The UCP’s perversion of politics into partisanship so extreme it could be called chauvinistic bigotry; it is so similar to tRumpublicanism in the USA that we may put yet another nail in the coffin of UCP/TBA “politics”: we are reminded of tRump’s 2016 campaign boast that, “I’m no politician,” to roars of approval from his growing MAGA base; we may recollect he promised to “drain the swamp”—that is, get rid of government; and recall that he promised evangelicals during his successful 2024 campaign that, “If you vote for me just this one more time, you’ll never have to vote again—I’ll fix it so you’ll never have to vote again.” Remember, he claimed the 2008 and 2012 elections were illegal, that the 2016 election was rigged even when he won, claimed the 2018 midterms in which the Dems took control of Congress were rigged against him, claimed the 2024 election was rigged, again even though he won, now claims the 2026 midterms will be rigged and of course the 2028 presidential election will be also rigged against him—which is ominous because by law he is limited to two terms: he’s plainly making the case that there’s no point, therefore, in having elections at all. This, naturally, would obviate any sort of recognizable good public policy implementation, neatly make politics moot and democracy unnecessary.

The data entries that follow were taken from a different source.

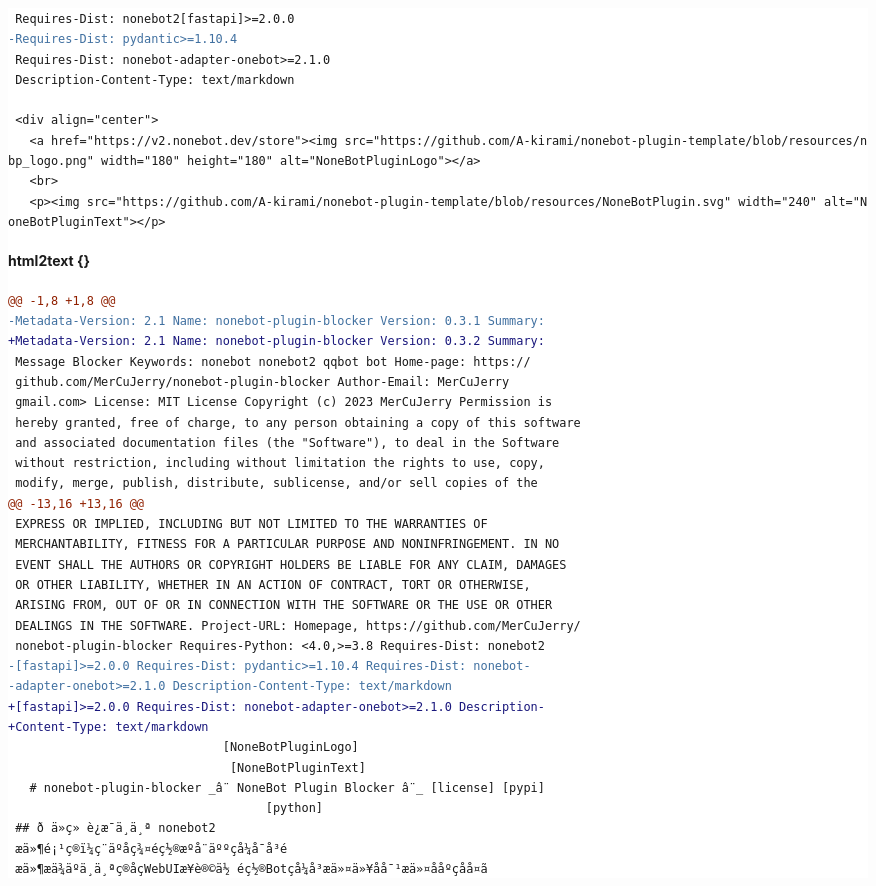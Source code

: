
 ```diff
 Requires-Dist: nonebot2[fastapi]>=2.0.0
-Requires-Dist: pydantic>=1.10.4
 Requires-Dist: nonebot-adapter-onebot>=2.1.0
 Description-Content-Type: text/markdown
 
 <div align="center">
   <a href="https://v2.nonebot.dev/store"><img src="https://github.com/A-kirami/nonebot-plugin-template/blob/resources/nbp_logo.png" width="180" height="180" alt="NoneBotPluginLogo"></a>
   <br>
   <p><img src="https://github.com/A-kirami/nonebot-plugin-template/blob/resources/NoneBotPlugin.svg" width="240" alt="NoneBotPluginText"></p>
```

#### html2text {}

```diff
@@ -1,8 +1,8 @@
-Metadata-Version: 2.1 Name: nonebot-plugin-blocker Version: 0.3.1 Summary:
+Metadata-Version: 2.1 Name: nonebot-plugin-blocker Version: 0.3.2 Summary:
 Message Blocker Keywords: nonebot nonebot2 qqbot bot Home-page: https://
 github.com/MerCuJerry/nonebot-plugin-blocker Author-Email: MerCuJerry
 gmail.com> License: MIT License Copyright (c) 2023 MerCuJerry Permission is
 hereby granted, free of charge, to any person obtaining a copy of this software
 and associated documentation files (the "Software"), to deal in the Software
 without restriction, including without limitation the rights to use, copy,
 modify, merge, publish, distribute, sublicense, and/or sell copies of the
@@ -13,16 +13,16 @@
 EXPRESS OR IMPLIED, INCLUDING BUT NOT LIMITED TO THE WARRANTIES OF
 MERCHANTABILITY, FITNESS FOR A PARTICULAR PURPOSE AND NONINFRINGEMENT. IN NO
 EVENT SHALL THE AUTHORS OR COPYRIGHT HOLDERS BE LIABLE FOR ANY CLAIM, DAMAGES
 OR OTHER LIABILITY, WHETHER IN AN ACTION OF CONTRACT, TORT OR OTHERWISE,
 ARISING FROM, OUT OF OR IN CONNECTION WITH THE SOFTWARE OR THE USE OR OTHER
 DEALINGS IN THE SOFTWARE. Project-URL: Homepage, https://github.com/MerCuJerry/
 nonebot-plugin-blocker Requires-Python: <4.0,>=3.8 Requires-Dist: nonebot2
-[fastapi]>=2.0.0 Requires-Dist: pydantic>=1.10.4 Requires-Dist: nonebot-
-adapter-onebot>=2.1.0 Description-Content-Type: text/markdown
+[fastapi]>=2.0.0 Requires-Dist: nonebot-adapter-onebot>=2.1.0 Description-
+Content-Type: text/markdown
                              [NoneBotPluginLogo]
                               [NoneBotPluginText]
   # nonebot-plugin-blocker _â¨ NoneBot Plugin Blocker â¨_ [license] [pypi]
                                    [python]
 ## ð ä»ç» è¿æ¯ä¸ä¸ª nonebot2
 æä»¶é¡¹ç®ï¼ç¨äºåç¾¤éç½®æºå¨äººçå¼å¯å³é­
 æä»¶æä¾äºä¸ä¸ªç®åçWebUIæ¥è®©ä½ éç½®Botçå¼å³æä»¤ä»¥åå¯¹æä»¤ååºçåå¤ã
```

One would have to be thoroughly deluded —perhaps even an idiot in the literal sense—to believe those undemocratic (and illegal) goals are achievable, yet that’s the only way to rationalize complete neglect of politics. Psephologically, it can’t work.
It does not bode well for freely bargaining a labour contract, such negotiations needing all the ingredients of politics: compromise, cooperation—“the art of the possible.” The UCP doesn’t do politics but teachers just want to get this done—the policy that kids should get a good education—and get back to what they are experts at. It is daunting that the UCP can only arrive at “the possible”—what governments are elected to do—by skunk-spraying itself into an inevitable corner.
I wish the teachers’ union all the best and, instead of relying on luck—or at least as adjunct to—goggles, rain-gear, rubber gloves, and a good supply of tomato juice just might wring a bit of politics out of the 51st Dreamlanders yet.
Good luck, my Alberta friends.
Thank you for these post which is great as always.
Just a comment – the UCP is not a ‘conservative’ cult. That is as bad as calling Danielle Smith an honest person.
I wished I had been the young man that got his mic turned off during the ‘democratic’, ‘Meet the Propaganda’ gathering yesterday. She would have to do way more than just apologize.
No they’re far right of traditional conservatives. They’re still conservatives though, and few people will accept you saying otherwise.
Carlos: I know propaganda when I see it. That’s all The Alberta Next Panel is.